**EXERCISE DATA**:
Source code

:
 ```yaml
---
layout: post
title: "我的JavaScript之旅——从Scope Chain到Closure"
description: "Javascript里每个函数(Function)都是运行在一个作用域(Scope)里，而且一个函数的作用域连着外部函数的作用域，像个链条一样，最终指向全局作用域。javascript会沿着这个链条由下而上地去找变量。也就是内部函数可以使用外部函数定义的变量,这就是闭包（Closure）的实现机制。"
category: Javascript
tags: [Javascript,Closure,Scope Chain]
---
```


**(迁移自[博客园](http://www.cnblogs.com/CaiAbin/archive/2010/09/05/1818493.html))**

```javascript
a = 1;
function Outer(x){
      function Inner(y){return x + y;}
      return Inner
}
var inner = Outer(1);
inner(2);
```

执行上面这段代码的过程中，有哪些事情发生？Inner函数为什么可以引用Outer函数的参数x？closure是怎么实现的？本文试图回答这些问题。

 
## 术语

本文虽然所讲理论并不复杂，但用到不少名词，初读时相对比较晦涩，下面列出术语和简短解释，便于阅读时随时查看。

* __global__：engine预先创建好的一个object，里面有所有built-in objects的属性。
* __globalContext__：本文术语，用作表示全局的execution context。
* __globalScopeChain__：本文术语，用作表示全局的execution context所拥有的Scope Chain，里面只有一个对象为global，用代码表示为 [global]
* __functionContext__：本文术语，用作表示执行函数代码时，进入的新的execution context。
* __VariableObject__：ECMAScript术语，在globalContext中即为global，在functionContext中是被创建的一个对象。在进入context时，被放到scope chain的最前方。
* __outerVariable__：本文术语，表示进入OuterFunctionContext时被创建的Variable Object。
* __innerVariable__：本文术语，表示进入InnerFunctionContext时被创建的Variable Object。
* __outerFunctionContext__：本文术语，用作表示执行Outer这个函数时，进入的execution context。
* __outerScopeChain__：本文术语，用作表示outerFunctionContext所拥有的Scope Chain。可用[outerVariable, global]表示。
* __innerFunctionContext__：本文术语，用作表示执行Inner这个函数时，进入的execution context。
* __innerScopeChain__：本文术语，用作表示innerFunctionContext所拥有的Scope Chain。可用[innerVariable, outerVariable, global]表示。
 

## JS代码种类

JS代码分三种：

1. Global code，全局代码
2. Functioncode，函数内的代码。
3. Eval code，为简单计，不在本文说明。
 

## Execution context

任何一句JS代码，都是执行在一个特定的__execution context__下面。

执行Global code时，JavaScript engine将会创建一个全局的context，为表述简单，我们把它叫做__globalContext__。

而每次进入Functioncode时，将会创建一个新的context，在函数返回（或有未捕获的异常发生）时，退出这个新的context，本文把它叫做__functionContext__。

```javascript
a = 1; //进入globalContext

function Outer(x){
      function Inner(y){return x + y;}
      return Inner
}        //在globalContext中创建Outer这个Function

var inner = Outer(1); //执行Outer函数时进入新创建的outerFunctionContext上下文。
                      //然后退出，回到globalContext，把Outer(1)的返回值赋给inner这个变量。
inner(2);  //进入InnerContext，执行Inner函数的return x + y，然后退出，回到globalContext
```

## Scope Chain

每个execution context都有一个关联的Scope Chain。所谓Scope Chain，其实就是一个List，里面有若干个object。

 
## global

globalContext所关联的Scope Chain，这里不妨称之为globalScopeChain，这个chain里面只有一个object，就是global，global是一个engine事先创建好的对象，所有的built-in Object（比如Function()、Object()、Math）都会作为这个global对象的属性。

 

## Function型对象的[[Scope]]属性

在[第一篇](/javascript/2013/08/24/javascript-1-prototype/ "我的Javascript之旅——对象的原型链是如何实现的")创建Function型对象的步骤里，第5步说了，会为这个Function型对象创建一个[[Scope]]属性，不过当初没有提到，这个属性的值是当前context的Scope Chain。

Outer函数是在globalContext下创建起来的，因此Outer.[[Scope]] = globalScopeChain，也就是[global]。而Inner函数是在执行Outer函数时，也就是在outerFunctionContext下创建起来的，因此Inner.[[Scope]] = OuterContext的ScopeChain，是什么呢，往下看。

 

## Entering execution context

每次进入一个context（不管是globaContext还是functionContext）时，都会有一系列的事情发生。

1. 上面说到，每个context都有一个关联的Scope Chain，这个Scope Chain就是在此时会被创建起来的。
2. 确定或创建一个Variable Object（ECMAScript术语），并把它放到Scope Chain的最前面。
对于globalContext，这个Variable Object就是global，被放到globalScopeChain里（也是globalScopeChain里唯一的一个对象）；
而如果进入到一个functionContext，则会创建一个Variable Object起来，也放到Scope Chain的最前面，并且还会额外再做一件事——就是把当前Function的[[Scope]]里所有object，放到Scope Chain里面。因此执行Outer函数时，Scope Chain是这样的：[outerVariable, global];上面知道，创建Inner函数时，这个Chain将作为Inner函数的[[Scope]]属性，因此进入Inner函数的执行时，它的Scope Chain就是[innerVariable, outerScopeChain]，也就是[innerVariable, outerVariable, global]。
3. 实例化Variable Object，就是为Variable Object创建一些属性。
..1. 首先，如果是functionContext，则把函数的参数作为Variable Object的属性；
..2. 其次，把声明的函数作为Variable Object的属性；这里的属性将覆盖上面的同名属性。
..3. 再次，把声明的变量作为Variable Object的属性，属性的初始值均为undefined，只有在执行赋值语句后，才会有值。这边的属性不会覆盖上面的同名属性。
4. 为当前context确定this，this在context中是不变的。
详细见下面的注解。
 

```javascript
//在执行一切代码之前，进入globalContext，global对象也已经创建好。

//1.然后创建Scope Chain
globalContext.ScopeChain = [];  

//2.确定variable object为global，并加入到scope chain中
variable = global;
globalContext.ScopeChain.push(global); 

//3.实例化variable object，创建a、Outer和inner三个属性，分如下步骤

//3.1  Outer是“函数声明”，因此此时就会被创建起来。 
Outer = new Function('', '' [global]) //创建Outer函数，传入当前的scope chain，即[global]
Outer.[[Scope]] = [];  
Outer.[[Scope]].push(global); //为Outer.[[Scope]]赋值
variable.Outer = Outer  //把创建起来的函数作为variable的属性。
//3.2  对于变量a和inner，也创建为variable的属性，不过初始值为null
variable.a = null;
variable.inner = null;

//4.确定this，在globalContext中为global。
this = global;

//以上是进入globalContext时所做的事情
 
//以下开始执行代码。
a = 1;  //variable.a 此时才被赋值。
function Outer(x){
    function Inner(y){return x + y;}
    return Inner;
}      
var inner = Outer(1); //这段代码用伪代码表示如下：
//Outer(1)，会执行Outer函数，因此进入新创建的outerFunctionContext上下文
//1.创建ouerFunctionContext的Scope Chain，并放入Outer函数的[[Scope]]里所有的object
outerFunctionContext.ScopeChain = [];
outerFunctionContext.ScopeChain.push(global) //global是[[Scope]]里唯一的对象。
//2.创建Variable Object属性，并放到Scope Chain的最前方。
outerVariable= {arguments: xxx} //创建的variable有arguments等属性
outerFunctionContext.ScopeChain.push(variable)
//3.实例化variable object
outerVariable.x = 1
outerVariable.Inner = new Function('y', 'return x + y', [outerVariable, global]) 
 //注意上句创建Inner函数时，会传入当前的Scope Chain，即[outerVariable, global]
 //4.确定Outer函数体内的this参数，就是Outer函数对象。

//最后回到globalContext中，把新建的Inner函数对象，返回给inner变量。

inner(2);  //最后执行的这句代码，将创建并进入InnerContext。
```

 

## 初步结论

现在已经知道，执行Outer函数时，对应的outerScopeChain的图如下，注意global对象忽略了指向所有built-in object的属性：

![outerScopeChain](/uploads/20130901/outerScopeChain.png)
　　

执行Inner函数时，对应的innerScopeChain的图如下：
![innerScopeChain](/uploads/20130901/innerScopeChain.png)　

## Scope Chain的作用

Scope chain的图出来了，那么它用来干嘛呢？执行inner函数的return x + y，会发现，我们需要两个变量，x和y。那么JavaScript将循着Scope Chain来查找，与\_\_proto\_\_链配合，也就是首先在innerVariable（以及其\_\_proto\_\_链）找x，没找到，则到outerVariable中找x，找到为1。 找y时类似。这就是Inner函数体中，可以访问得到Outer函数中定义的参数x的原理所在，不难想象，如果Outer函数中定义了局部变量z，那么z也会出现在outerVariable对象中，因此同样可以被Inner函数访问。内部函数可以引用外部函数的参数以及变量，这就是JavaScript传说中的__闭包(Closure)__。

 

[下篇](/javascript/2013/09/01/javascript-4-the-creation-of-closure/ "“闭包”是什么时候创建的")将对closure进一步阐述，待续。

--

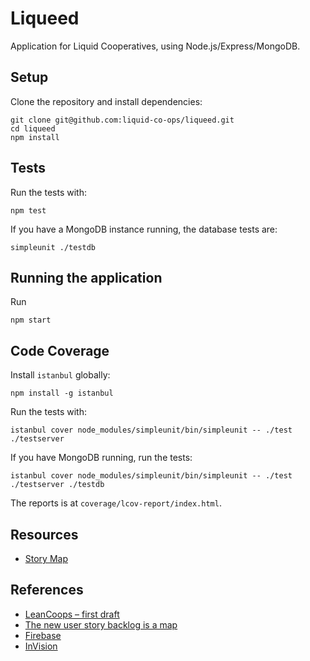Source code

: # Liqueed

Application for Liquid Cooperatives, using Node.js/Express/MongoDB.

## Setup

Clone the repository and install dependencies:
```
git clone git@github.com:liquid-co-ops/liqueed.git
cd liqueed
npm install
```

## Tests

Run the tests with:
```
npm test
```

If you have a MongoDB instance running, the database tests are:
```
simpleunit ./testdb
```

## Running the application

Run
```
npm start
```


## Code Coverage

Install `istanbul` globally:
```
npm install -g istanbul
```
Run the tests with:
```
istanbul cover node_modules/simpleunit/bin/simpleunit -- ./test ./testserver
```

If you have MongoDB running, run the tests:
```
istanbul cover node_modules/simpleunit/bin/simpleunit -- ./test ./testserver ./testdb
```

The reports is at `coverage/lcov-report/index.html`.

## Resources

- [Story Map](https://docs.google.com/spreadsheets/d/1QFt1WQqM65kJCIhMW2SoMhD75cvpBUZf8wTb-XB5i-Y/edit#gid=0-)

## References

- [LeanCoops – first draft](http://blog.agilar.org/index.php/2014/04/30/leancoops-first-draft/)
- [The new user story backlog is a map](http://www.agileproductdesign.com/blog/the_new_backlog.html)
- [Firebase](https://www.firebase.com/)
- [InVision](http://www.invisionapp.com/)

**EXERCISE**:
Starting at the line that contains "## Running the application" and stopping after the line that contains "## Resources", write out every line exactly as it appears above, and no other line.

**EXERCISE ANSWER**:
## Running the application

Run
```
npm start
```


## Code Coverage

Install `istanbul` globally:
```
npm install -g istanbul
```
Run the tests with:
```
istanbul cover node_modules/simpleunit/bin/simpleunit -- ./test ./testserver
```

If you have MongoDB running, run the tests:
```
istanbul cover node_modules/simpleunit/bin/simpleunit -- ./test ./testserver ./testdb
```

The reports is at `coverage/lcov-report/index.html`.

## Resources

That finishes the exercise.